### Required action
Below is a block of entries; repeat exactly the lines starting at the line that contains "Sometimes a number" and ending at the line that contains "that appears here", both included.

━━━━━ Material to process ━━━━━

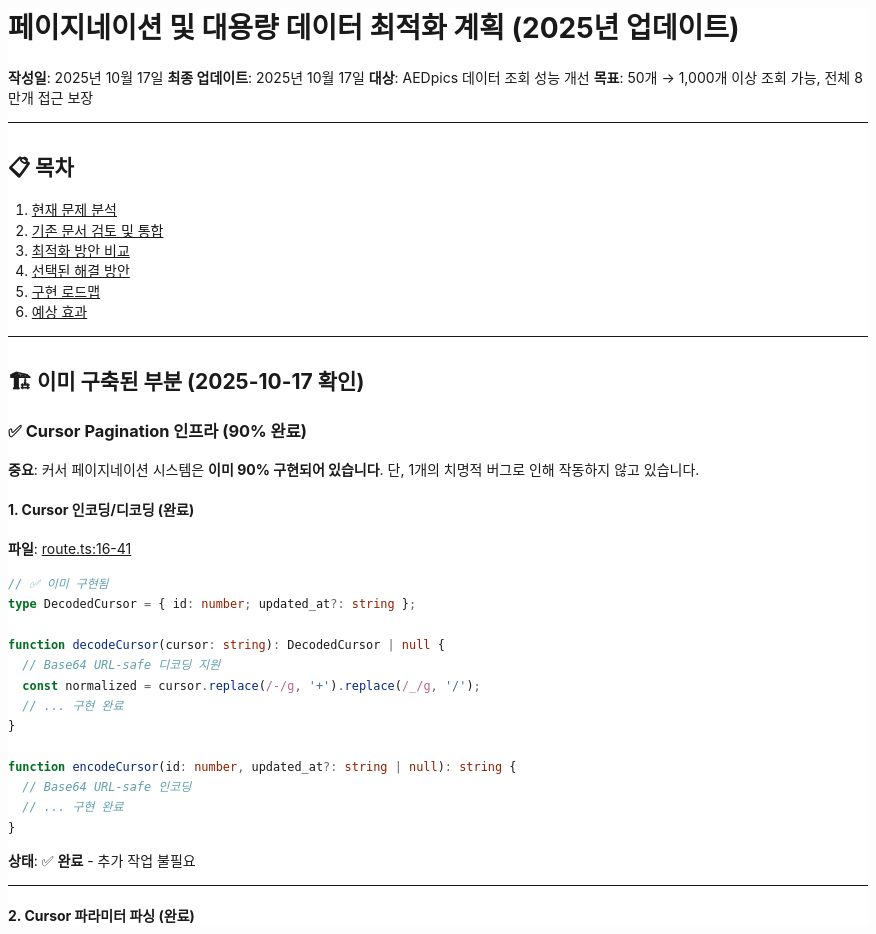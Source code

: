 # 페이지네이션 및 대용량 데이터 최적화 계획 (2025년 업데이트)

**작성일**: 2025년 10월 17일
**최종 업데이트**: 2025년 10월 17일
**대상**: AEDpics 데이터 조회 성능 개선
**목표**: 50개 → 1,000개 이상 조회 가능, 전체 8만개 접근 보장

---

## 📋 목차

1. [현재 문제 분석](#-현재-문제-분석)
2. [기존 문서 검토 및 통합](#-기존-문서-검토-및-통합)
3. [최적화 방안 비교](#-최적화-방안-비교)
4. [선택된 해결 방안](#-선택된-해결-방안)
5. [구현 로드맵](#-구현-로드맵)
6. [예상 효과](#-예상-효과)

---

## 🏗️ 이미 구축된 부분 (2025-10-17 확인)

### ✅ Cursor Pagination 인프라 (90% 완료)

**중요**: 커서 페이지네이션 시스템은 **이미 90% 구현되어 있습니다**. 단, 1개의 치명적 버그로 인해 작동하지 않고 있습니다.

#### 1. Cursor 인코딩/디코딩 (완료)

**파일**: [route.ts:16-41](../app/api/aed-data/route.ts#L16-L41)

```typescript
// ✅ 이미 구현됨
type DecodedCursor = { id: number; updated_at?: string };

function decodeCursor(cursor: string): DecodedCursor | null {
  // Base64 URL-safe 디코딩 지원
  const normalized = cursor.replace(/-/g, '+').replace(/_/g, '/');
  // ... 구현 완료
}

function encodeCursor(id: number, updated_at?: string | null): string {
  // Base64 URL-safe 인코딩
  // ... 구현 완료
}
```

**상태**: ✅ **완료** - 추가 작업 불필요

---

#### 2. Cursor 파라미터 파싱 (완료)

━━━━━
━━━━━ Material to process ━━━━━

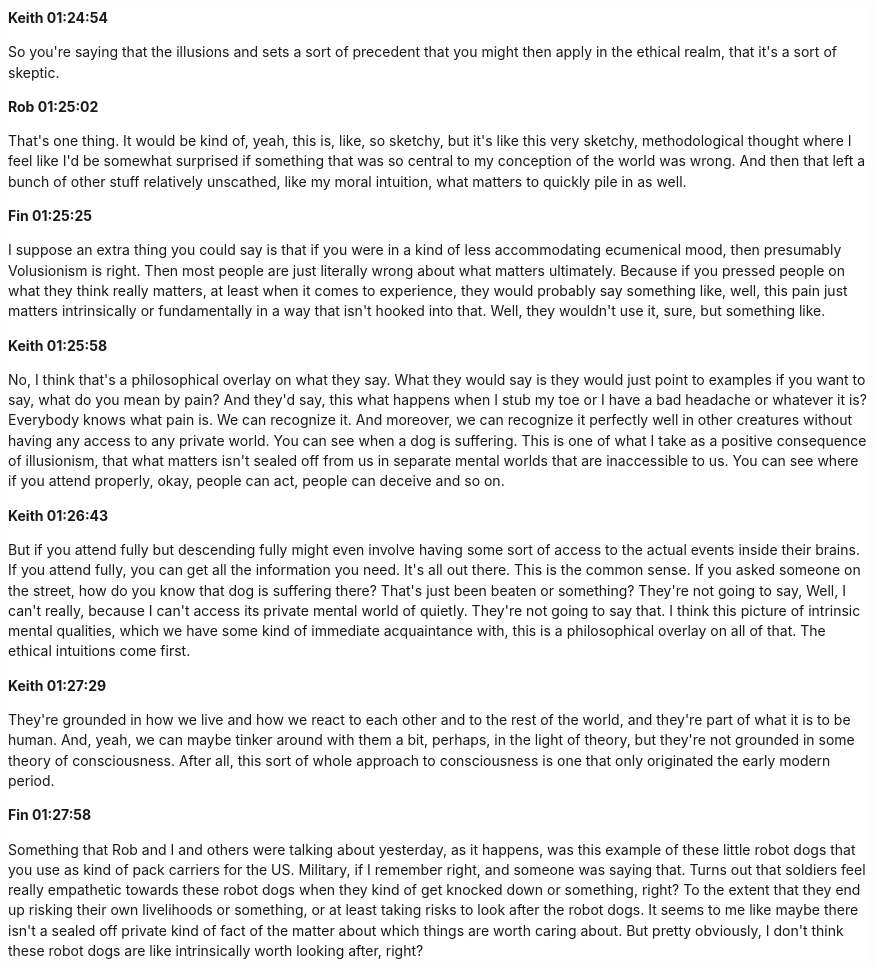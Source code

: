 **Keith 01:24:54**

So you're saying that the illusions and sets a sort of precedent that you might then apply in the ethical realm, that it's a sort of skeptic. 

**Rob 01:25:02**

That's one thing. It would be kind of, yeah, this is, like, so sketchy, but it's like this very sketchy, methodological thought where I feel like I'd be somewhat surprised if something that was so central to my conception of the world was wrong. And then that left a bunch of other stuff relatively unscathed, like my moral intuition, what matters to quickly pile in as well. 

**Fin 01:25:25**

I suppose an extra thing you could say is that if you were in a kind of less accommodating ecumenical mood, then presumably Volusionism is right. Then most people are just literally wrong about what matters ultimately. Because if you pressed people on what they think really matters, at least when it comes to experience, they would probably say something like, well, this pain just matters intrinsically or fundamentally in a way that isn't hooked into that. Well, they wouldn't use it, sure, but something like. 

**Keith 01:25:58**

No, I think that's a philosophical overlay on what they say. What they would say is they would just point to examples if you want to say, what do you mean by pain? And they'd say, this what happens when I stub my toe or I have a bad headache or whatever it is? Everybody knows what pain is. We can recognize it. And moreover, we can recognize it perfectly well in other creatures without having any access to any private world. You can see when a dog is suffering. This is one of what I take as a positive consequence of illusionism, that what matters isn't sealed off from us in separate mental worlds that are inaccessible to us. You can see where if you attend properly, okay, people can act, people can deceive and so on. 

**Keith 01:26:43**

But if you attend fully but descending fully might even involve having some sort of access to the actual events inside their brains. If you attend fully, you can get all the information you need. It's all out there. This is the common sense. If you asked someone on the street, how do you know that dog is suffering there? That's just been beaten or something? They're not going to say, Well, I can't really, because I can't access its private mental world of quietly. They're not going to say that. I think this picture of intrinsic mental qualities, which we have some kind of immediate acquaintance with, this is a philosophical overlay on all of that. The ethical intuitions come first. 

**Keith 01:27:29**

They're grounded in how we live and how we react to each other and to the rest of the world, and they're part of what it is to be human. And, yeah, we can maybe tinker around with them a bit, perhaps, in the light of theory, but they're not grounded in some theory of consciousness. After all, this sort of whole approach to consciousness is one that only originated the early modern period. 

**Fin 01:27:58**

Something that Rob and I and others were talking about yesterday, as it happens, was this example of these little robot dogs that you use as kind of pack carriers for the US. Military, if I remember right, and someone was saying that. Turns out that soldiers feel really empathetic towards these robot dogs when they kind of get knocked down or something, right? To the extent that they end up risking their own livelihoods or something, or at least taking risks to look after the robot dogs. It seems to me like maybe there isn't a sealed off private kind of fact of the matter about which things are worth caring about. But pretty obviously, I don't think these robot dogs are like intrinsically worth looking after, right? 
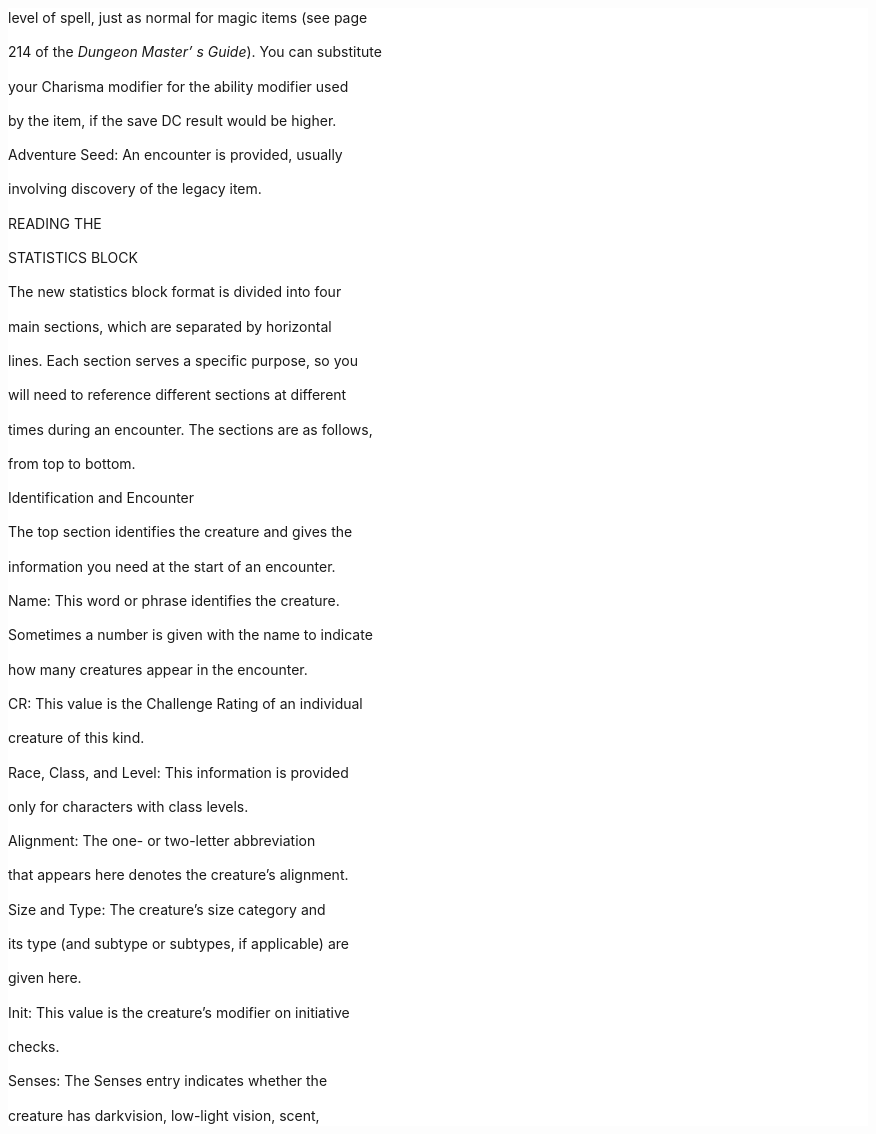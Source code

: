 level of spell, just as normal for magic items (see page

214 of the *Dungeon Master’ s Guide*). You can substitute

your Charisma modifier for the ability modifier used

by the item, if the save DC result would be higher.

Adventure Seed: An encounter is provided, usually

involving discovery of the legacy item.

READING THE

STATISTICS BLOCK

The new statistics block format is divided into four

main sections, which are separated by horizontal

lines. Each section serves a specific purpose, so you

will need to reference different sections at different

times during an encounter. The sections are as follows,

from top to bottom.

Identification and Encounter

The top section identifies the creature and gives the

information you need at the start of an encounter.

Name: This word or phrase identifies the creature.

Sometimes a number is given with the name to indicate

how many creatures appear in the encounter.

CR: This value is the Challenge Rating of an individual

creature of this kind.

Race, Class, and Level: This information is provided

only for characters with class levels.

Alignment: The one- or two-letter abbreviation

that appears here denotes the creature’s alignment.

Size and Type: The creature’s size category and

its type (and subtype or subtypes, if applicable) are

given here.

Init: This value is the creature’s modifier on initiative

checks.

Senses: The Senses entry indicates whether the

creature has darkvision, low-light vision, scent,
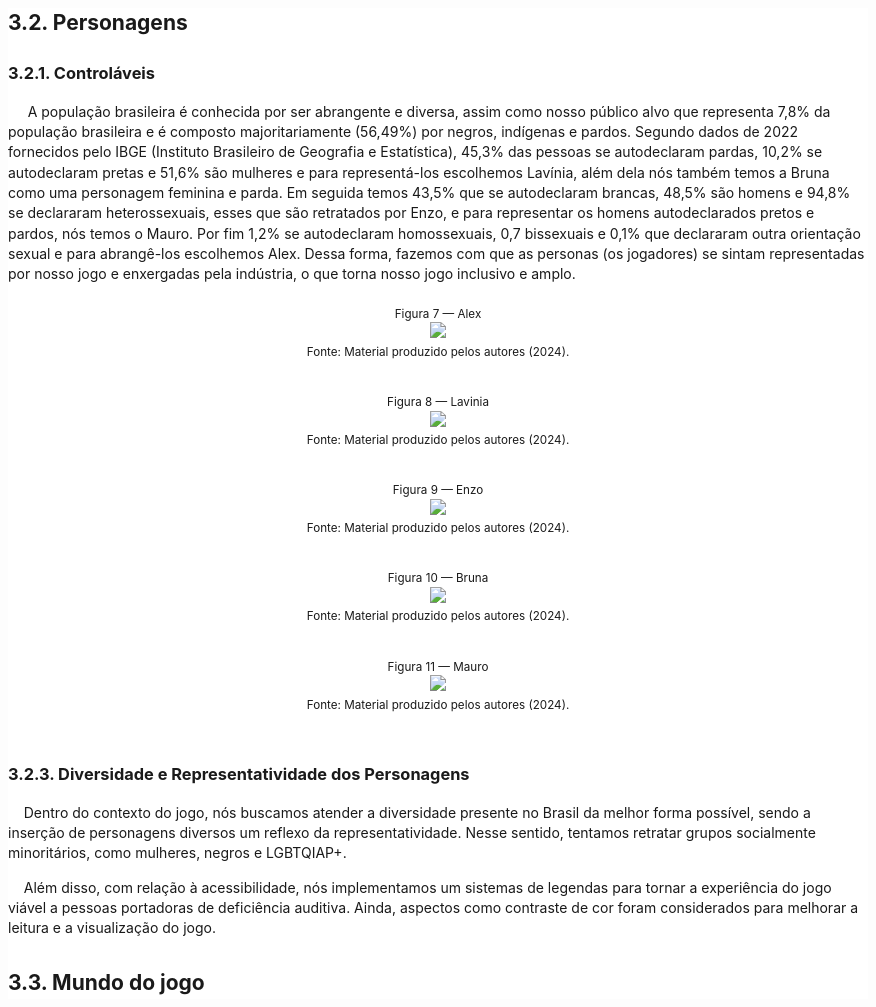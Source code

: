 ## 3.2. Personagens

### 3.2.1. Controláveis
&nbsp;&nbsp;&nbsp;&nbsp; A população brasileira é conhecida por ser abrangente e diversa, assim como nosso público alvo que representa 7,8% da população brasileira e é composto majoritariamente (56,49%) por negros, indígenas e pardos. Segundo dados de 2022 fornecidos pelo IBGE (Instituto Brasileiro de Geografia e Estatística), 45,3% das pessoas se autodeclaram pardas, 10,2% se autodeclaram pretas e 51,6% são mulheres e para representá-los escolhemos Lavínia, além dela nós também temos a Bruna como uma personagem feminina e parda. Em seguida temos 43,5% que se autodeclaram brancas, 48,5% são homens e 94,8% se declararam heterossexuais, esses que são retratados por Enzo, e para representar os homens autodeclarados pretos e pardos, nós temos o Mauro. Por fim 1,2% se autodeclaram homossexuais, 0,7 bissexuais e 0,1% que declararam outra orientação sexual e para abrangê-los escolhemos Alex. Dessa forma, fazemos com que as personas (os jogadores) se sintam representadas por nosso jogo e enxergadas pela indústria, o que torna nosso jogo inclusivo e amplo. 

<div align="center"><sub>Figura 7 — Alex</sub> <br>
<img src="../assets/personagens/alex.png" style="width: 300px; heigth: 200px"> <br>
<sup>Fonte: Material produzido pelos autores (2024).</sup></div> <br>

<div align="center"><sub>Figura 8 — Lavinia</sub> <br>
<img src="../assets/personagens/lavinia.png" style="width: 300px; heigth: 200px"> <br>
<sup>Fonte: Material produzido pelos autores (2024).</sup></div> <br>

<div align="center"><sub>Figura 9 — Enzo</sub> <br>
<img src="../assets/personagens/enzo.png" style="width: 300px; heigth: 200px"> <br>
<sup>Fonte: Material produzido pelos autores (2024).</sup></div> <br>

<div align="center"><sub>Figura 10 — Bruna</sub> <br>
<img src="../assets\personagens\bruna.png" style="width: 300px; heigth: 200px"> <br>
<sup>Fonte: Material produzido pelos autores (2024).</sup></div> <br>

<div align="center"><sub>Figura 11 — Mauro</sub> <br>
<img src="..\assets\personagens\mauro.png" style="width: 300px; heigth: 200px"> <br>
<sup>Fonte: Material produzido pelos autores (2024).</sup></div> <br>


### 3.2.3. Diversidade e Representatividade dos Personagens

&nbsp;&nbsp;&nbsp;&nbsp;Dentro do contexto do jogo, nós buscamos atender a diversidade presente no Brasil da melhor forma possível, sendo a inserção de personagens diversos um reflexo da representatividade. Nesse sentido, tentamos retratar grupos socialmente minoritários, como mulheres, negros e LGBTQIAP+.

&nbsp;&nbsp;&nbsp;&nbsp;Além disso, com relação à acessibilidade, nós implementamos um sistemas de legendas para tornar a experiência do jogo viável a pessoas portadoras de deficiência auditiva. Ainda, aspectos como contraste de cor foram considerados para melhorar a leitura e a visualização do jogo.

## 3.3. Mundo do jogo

━━━━━

### Answer space
Sometimes a number is given with the name to indicate

how many creatures appear in the encounter.

CR: This value is the Challenge Rating of an individual

creature of this kind.

Race, Class, and Level: This information is provided

only for characters with class levels.

Alignment: The one- or two-letter abbreviation

that appears here denotes the creature’s alignment.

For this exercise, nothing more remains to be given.